After receiving their new weapons, the citizens gathered at the training grounds and unleashed their Skills one after another. They all reacted in different ways.
“M-My power has increased!”
“I didn’t know a good weapon is this easy to use.”
“I’m not used to swinging my sword so quickly. Might need to modify my training method.”
The weapons were well-received, it seemed. Some of them were confused by the new weapons, but it wasn’t so much that the weapons were awful; they were just not used to them yet. It was like being asked to drive a racing car after driving only regular cars for so long.
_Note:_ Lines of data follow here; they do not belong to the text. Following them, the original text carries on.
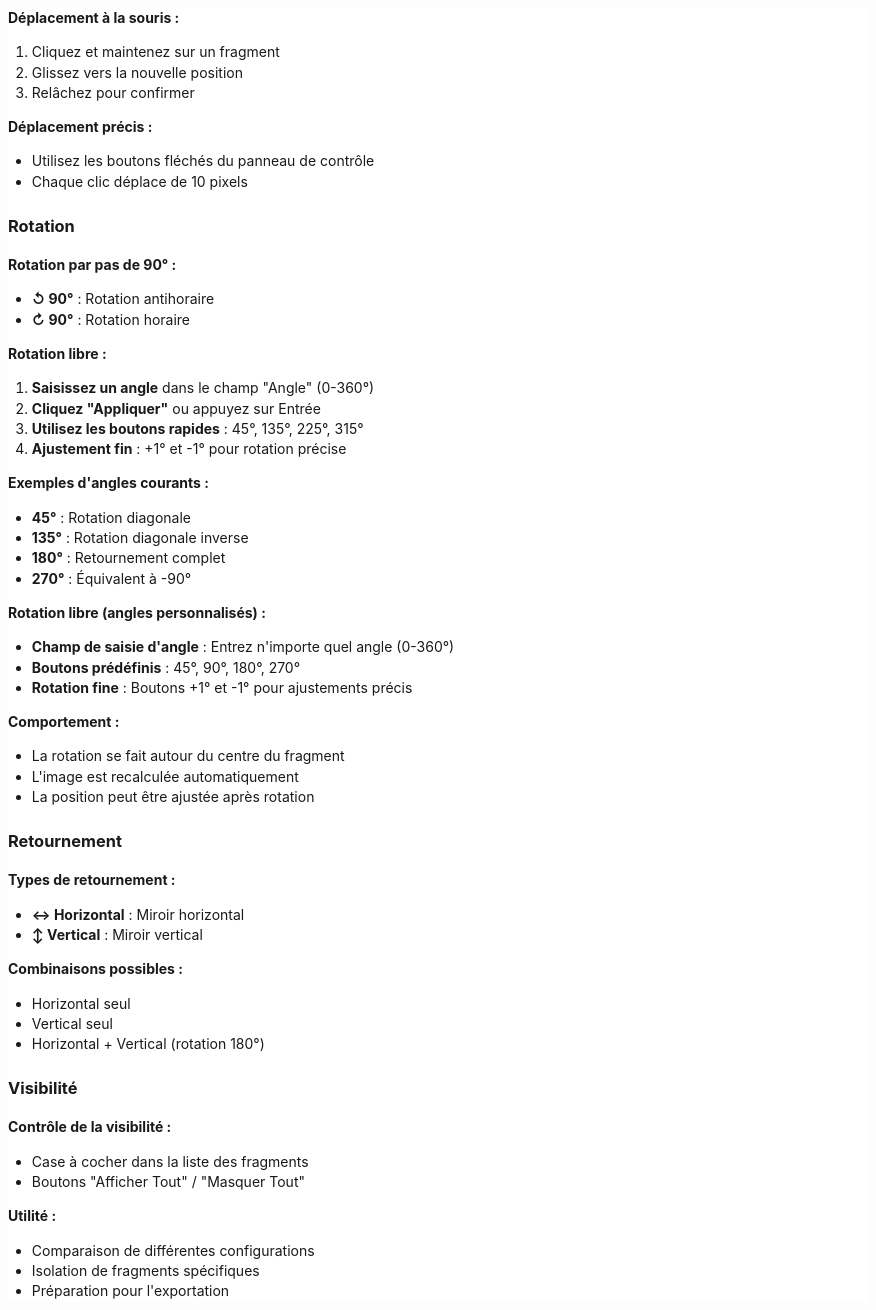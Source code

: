 **Déplacement à la souris :**
1. Cliquez et maintenez sur un fragment
2. Glissez vers la nouvelle position
3. Relâchez pour confirmer

**Déplacement précis :**
- Utilisez les boutons fléchés du panneau de contrôle
- Chaque clic déplace de 10 pixels

### Rotation

**Rotation par pas de 90° :**
- **↺ 90°** : Rotation antihoraire
- **↻ 90°** : Rotation horaire

**Rotation libre :**
1. **Saisissez un angle** dans le champ "Angle" (0-360°)
2. **Cliquez "Appliquer"** ou appuyez sur Entrée
3. **Utilisez les boutons rapides** : 45°, 135°, 225°, 315°
4. **Ajustement fin** : +1° et -1° pour rotation précise

**Exemples d'angles courants :**
- **45°** : Rotation diagonale
- **135°** : Rotation diagonale inverse
- **180°** : Retournement complet
- **270°** : Équivalent à -90°

**Rotation libre (angles personnalisés) :**
- **Champ de saisie d'angle** : Entrez n'importe quel angle (0-360°)
- **Boutons prédéfinis** : 45°, 90°, 180°, 270°
- **Rotation fine** : Boutons +1° et -1° pour ajustements précis

**Comportement :**
- La rotation se fait autour du centre du fragment
- L'image est recalculée automatiquement
- La position peut être ajustée après rotation

### Retournement

**Types de retournement :**
- **↔ Horizontal** : Miroir horizontal
- **↕ Vertical** : Miroir vertical

**Combinaisons possibles :**
- Horizontal seul
- Vertical seul
- Horizontal + Vertical (rotation 180°)

### Visibilité

**Contrôle de la visibilité :**
- Case à cocher dans la liste des fragments
- Boutons "Afficher Tout" / "Masquer Tout"

**Utilité :**
- Comparaison de différentes configurations
- Isolation de fragments spécifiques
- Préparation pour l'exportation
Nevertheless, they still had time to practice. If they trained well until right before the war started, they would certainly become stronger than when they wielded their old weapons. I drilled the basics into them for that.
I watched the citizens try out their weapons. Then I saw one of them holding a weapon in his hand with a puzzled look on their face.
“How do I use this?” Meir the Spirit Swordsman said as he studied the weapon—the same one that Myna said was unfinished.
“Just use it normally,” I said as I walked up to him.
He looked confused, still.
“You say that, but this sword doesn’t have a blade on it. How am I supposed to fight with this?”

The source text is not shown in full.